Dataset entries
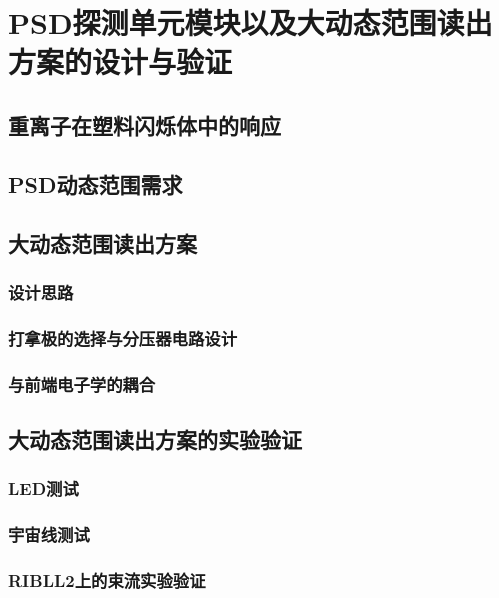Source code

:\chapter{PSD探测单元模块以及大动态范围读出方案的设计与验证}

\section{重离子在塑料闪烁体中的响应}

\section{PSD动态范围需求}

\section{大动态范围读出方案}
\subsection{设计思路}
\subsection{打拿极的选择与分压器电路设计}
\subsection{与前端电子学的耦合}

\section{大动态范围读出方案的实验验证}
\subsection{LED测试}
\subsection{宇宙线测试}
\subsection{RIBLL2上的束流实验验证}
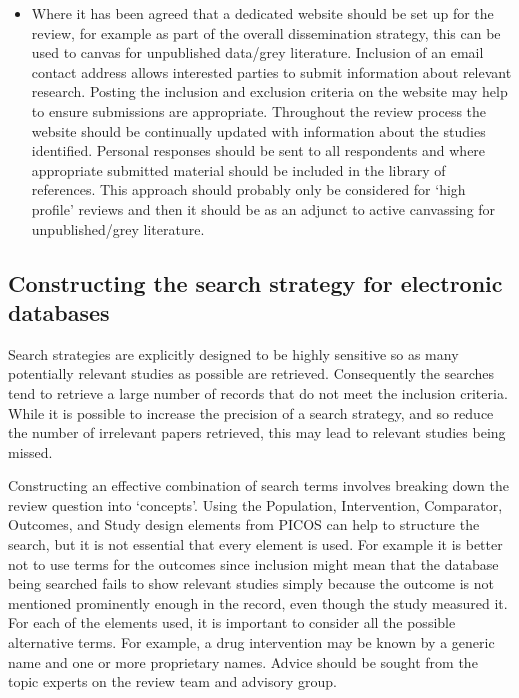 \documentclass[
  10pt,
  a4paper,
  DIV=11,
  numbers=noendperiod]{scrreprt}
\providecommand{\tightlist}{%
  \setlength{\itemsep}{0pt}\setlength{\parskip}{0pt}}
\begin{document}
\begin{itemize}
  \begin{itemize}
  \tightlist
  \item
    Where it has been agreed that a dedicated website should be set up
    for the review, for example as part of the overall dissemination
    strategy, this can be used to canvas for unpublished data/grey
    literature. Inclusion of an email contact address allows interested
    parties to submit information about relevant research. Posting the
    inclusion and exclusion criteria on the website may help to ensure
    submissions are appropriate. Throughout the review process the
    website should be continually updated with information about the
    studies identified. Personal responses should be sent to all
    respondents and where appropriate submitted material should be
    included in the library of references. This approach should probably
    only be considered for `high profile' reviews and then it should be
    as an adjunct to active canvassing for unpublished/grey literature.
  \end{itemize}
\end{itemize}

\subsection{Constructing the search strategy for electronic
databases}\label{constructing-the-search-strategy-for-electronic-databases}

Search strategies are explicitly designed to be highly sensitive so as
many potentially relevant studies as possible are retrieved.
Consequently the searches tend to retrieve a large number of records
that do not meet the inclusion criteria. While it is possible to
increase the precision of a search strategy, and so reduce the number of
irrelevant papers retrieved, this may lead to relevant studies being
missed.

Constructing an effective combination of search terms involves breaking
down the review question into `concepts'. Using the Population,
Intervention, Comparator, Outcomes, and Study design elements from PICOS
can help to structure the search, but it is not essential that every
element is used. For example it is better not to use terms for the
outcomes since inclusion might mean that the database being searched
fails to show relevant studies simply because the outcome is not
mentioned prominently enough in the record, even though the study
measured it. For each of the elements used, it is important to consider
all the possible alternative terms. For example, a drug intervention may
be known by a generic name and one or more proprietary names. Advice
should be sought from the topic experts on the review team and advisory
group.
\end{document}
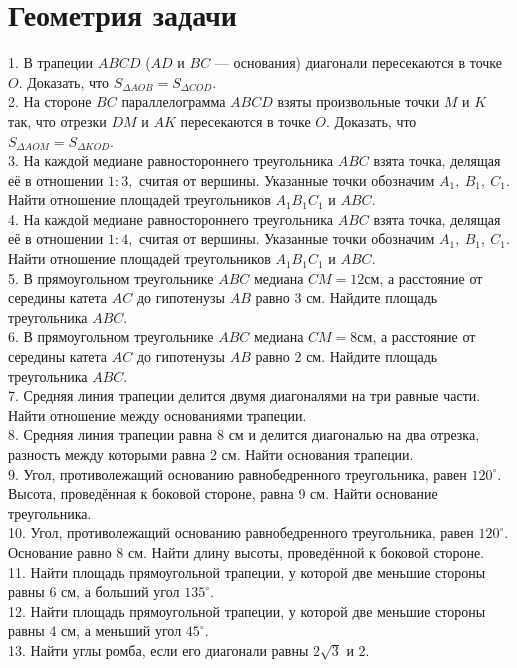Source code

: \documentclass[12pt]{article}
\begin{document}
\section{Геометрия задачи}
1. В трапеции $ABCD$ ($AD$ и $BC$ --- основания) диагонали пересекаются в точке $O.$ Доказать, что $S_{\Delta AOB}=S_{\Delta COD}.$\\
2. На стороне $BC$ параллелограмма $ABCD$ взяты произвольные точки $M$ и $K$ так, что отрезки $DM$ и $AK$ пересекаются в точке $O.$ Доказать, что $S_{\Delta AOM}=S_{\Delta KOD}.$\\
3. На каждой медиане равностороннего треугольника $ABC$ взята точка, делящая её в отношении $1:3,$ считая от вершины. Указанные точки обозначим $A_1,\ B_1,\ C_1.$ Найти отношение площадей треугольников $A_1B_1C_1$ и $ABC.$\\
4. На каждой медиане равностороннего треугольника $ABC$ взята точка, делящая её в отношении $1:4,$ считая от вершины. Указанные точки обозначим $A_1,\ B_1,\ C_1.$ Найти отношение площадей треугольников $A_1B_1C_1$ и $ABC.$\\
5. В прямоугольном треугольнике $ABC$ медиана $CM=12$см, а расстояние от середины катета $AC$ до гипотенузы $AB$ равно 3 см. Найдите площадь треугольника $ABC.$\\
6. В прямоугольном треугольнике $ABC$ медиана $CM=8$см, а расстояние от середины катета $AC$ до гипотенузы $AB$ равно 2 см. Найдите площадь треугольника $ABC.$\\
7. Средняя линия трапеции делится двумя диагоналями на три равные части. Найти отношение между основаниями трапеции.\\
8. Средняя линия трапеции равна 8 см и делится диагональю на два отрезка, разность между которыми равна 2 см. Найти основания трапеции.\\
9. Угол, противолежащий основанию равнобедренного треугольника, равен $120^\circ.$ Высота, проведённая к боковой стороне, равна 9 см. Найти основание треугольника.\\
10. Угол, противолежащий основанию равнобедренного треугольника, равен $120^\circ.$ Основание равно 8 см. Найти длину высоты, проведённой к боковой стороне.\\
11. Найти площадь прямоугольной трапеции, у которой две меньшие стороны равны 6 см, а больший угол $135^\circ.$\\
12. Найти площадь прямоугольной трапеции, у которой две меньшие стороны равны 4 см, а меньший угол $45^\circ.$\\
13. Найти углы ромба, если его диагонали равны $2\sqrt{3}$ и $2.$\\
\end{document}
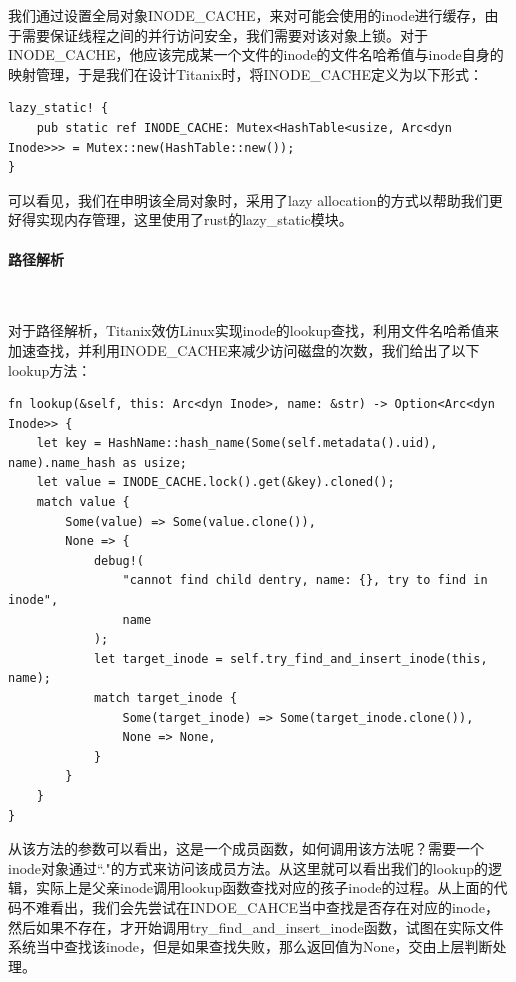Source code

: 我们通过设置全局对象INODE\_CACHE，来对可能会使用的inode进行缓存，由于需要保证线程之间的并行访问安全，我们需要对该对象上锁。对于INODE\_CACHE，他应该完成某一个文件的inode的文件名哈希值与inode自身的映射管理，于是我们在设计Titanix时，将INODE\_CACHE定义为以下形式：
\begin{tcolorbox}[
title=\textbf{os/src/fs/inode.rs},
listing only,
breakable
]
\begin{verbatim}
lazy_static! {
    pub static ref INODE_CACHE: Mutex<HashTable<usize, Arc<dyn Inode>>> = Mutex::new(HashTable::new());
}
\end{verbatim}
\end{tcolorbox}
可以看见，我们在申明该全局对象时，采用了lazy allocation的方式以帮助我们更好得实现内存管理，这里使用了rust的lazy\_static模块。

\paragraph{路径解析}~{}

对于路径解析，Titanix效仿Linux实现inode的lookup查找，利用文件名哈希值来加速查找，并利用INODE\_CACHE来减少访问磁盘的次数，我们给出了以下lookup方法：
\begin{tcolorbox}[
title=\textbf{os/src/fs/inode.rs},
listing only,
breakable
]
\begin{verbatim}
fn lookup(&self, this: Arc<dyn Inode>, name: &str) -> Option<Arc<dyn Inode>> {
    let key = HashName::hash_name(Some(self.metadata().uid), name).name_hash as usize;
    let value = INODE_CACHE.lock().get(&key).cloned();
    match value {
        Some(value) => Some(value.clone()),
        None => {
            debug!(
                "cannot find child dentry, name: {}, try to find in inode",
                name
            );
            let target_inode = self.try_find_and_insert_inode(this, name);
            match target_inode {
                Some(target_inode) => Some(target_inode.clone()),
                None => None,
            }
        }
    }
}
\end{verbatim}
\end{tcolorbox}
从该方法的参数可以看出，这是一个成员函数，如何调用该方法呢？需要一个inode对象通过``."的方式来访问该成员方法。从这里就可以看出我们的lookup的逻辑，实际上是父亲inode调用lookup函数查找对应的孩子inode的过程。从上面的代码不难看出，我们会先尝试在INDOE\_CAHCE当中查找是否存在对应的inode，然后如果不存在，才开始调用try\_find\_and\_insert\_inode函数，试图在实际文件系统当中查找该inode，但是如果查找失败，那么返回值为None，交由上层判断处理。

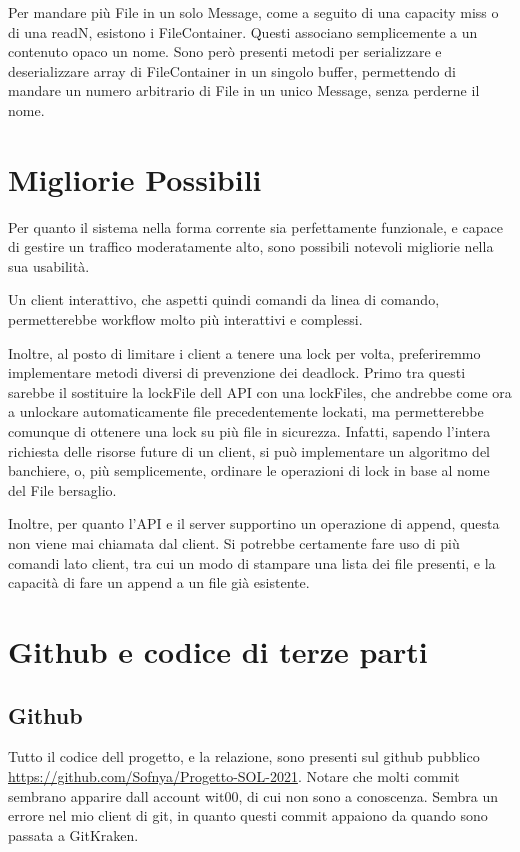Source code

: \documentclass[11pt]{article}
\begin{document}
\begin{flushleft}
Per mandare più File in un solo Message, come a seguito di una capacity miss o di una readN, esistono i FileContainer. Questi associano semplicemente a un contenuto opaco un nome. Sono però presenti metodi per serializzare e deserializzare array di FileContainer in un singolo buffer, permettendo di mandare un numero arbitrario di File in un unico Message, senza perderne il nome.

\section{Migliorie Possibili}

Per quanto il sistema nella forma corrente sia perfettamente funzionale, e capace di gestire un traffico moderatamente alto, sono possibili notevoli migliorie nella sua usabilità.

Un client interattivo, che aspetti quindi comandi da linea di comando, permetterebbe workflow molto più interattivi e complessi.

Inoltre, al posto di limitare i client a tenere una lock per volta, preferiremmo implementare metodi diversi di prevenzione dei deadlock. Primo tra questi sarebbe il sostituire la lockFile dell API con una lockFiles, che andrebbe come ora a unlockare automaticamente file precedentemente lockati, ma permetterebbe comunque di ottenere una lock su più file in sicurezza. Infatti, sapendo l'intera richiesta delle risorse future di un client, si può implementare un algoritmo del banchiere, o, più semplicemente, ordinare le operazioni di lock in base al nome del File bersaglio.

Inoltre, per quanto l'API e il server supportino un operazione di append, questa non viene mai chiamata dal client. Si potrebbe certamente fare uso di più comandi lato client, tra cui un modo di stampare una lista dei file presenti, e la capacità di fare un append a un file già esistente.

\section{Github e codice di terze parti}
\subsection{Github}
Tutto il codice dell progetto, e la relazione, sono presenti sul github pubblico \url{https://github.com/Sofnya/Progetto-SOL-2021}.
Notare che molti commit sembrano apparire dall account wit00, di cui non sono a conoscenza. Sembra un errore nel mio client di git, in quanto questi commit appaiono da quando sono passata a GitKraken.


\end{flushleft}
\end{document}
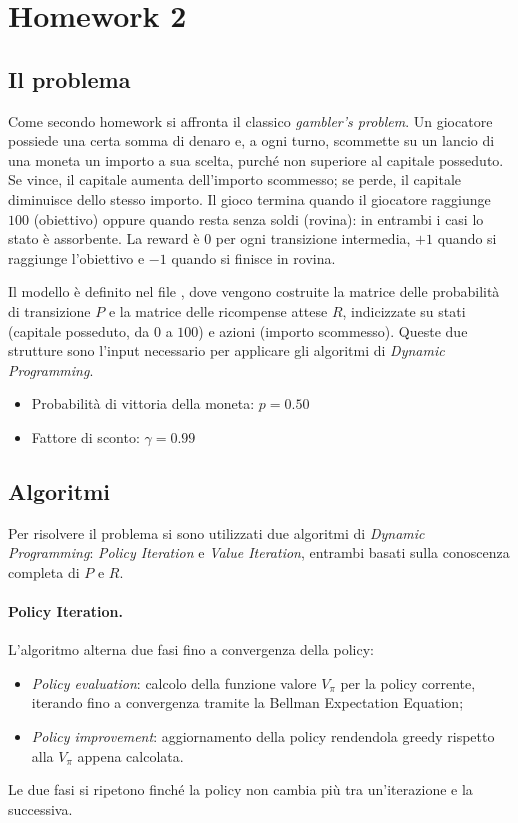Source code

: \section{Homework 2}

\subsection{Il problema}
Come secondo homework si affronta il classico \textit{gambler's problem}. Un giocatore possiede una certa somma di denaro e, a ogni turno, scommette su un lancio di una moneta un importo a sua scelta, purché non superiore al capitale posseduto. Se vince, il capitale aumenta dell'importo scommesso; se perde, il capitale diminuisce dello stesso importo. Il gioco termina quando il giocatore raggiunge $100$ (obiettivo) oppure quando resta senza soldi (rovina): in entrambi i casi lo stato è assorbente. La reward è $0$ per ogni transizione intermedia, $+1$ quando si raggiunge l'obiettivo e $-1$ quando si finisce in rovina.

Il modello è definito nel file , dove vengono costruite la matrice delle probabilità di transizione $P$ e la matrice delle ricompense attese $R$, indicizzate su stati (capitale posseduto, da $0$ a $100$) e azioni (importo scommesso). Queste due strutture sono l'input necessario per applicare gli algoritmi di \textit{Dynamic Programming}.

\begin{infobox}[Parametri]
\begin{itemize}[nosep]
    \item Probabilità di vittoria della moneta: $p = 0.50$ 
    \item Fattore di sconto: $\gamma = 0.99$ 
\end{itemize}
\end{infobox}

\subsection{Algoritmi}
Per risolvere il problema si sono utilizzati due algoritmi di \textit{Dynamic Programming}: \textit{Policy Iteration} e \textit{Value Iteration}, entrambi basati sulla conoscenza completa di $P$ e $R$.

\paragraph{Policy Iteration.} L'algoritmo alterna due fasi fino a convergenza della policy:
\begin{itemize}[nosep]
    \item \emph{Policy evaluation}: calcolo della funzione valore $V_\pi$ per la policy corrente, iterando fino a convergenza tramite la Bellman Expectation Equation;
    \item \emph{Policy improvement}: aggiornamento della policy rendendola greedy rispetto alla $V_\pi$ appena calcolata.
\end{itemize}
Le due fasi si ripetono finché la policy non cambia più tra un'iterazione e la successiva.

▸ **What the task requires**:
Retype the entries above exactly, starting at their first line and ending with the line that holds "strategy for electronic"; pictures stay out.

▸ **Written response**:
Source code

:\chapter{PSD探测单元模块以及大动态范围读出方案的设计与验证}

\section{重离子在塑料闪烁体中的响应}

\section{PSD动态范围需求}

\section{大动态范围读出方案}
\subsection{设计思路}
\subsection{打拿极的选择与分压器电路设计}
\subsection{与前端电子学的耦合}

\section{大动态范围读出方案的实验验证}
\subsection{LED测试}
\subsection{宇宙线测试}
\subsection{RIBLL2上的束流实验验证}
 \documentclass[
  10pt,
  a4paper,
  DIV=11,
  numbers=noendperiod]{scrreprt}
\providecommand{\tightlist}{%
  \setlength{\itemsep}{0pt}\setlength{\parskip}{0pt}}
\begin{document}
\begin{itemize}
  \begin{itemize}
  \tightlist
  \item
    Where it has been agreed that a dedicated website should be set up
    for the review, for example as part of the overall dissemination
    strategy, this can be used to canvas for unpublished data/grey
    literature. Inclusion of an email contact address allows interested
    parties to submit information about relevant research. Posting the
    inclusion and exclusion criteria on the website may help to ensure
    submissions are appropriate. Throughout the review process the
    website should be continually updated with information about the
    studies identified. Personal responses should be sent to all
    respondents and where appropriate submitted material should be
    included in the library of references. This approach should probably
    only be considered for `high profile' reviews and then it should be
    as an adjunct to active canvassing for unpublished/grey literature.
  \end{itemize}
\end{itemize}

\subsection{Constructing the search strategy for electronic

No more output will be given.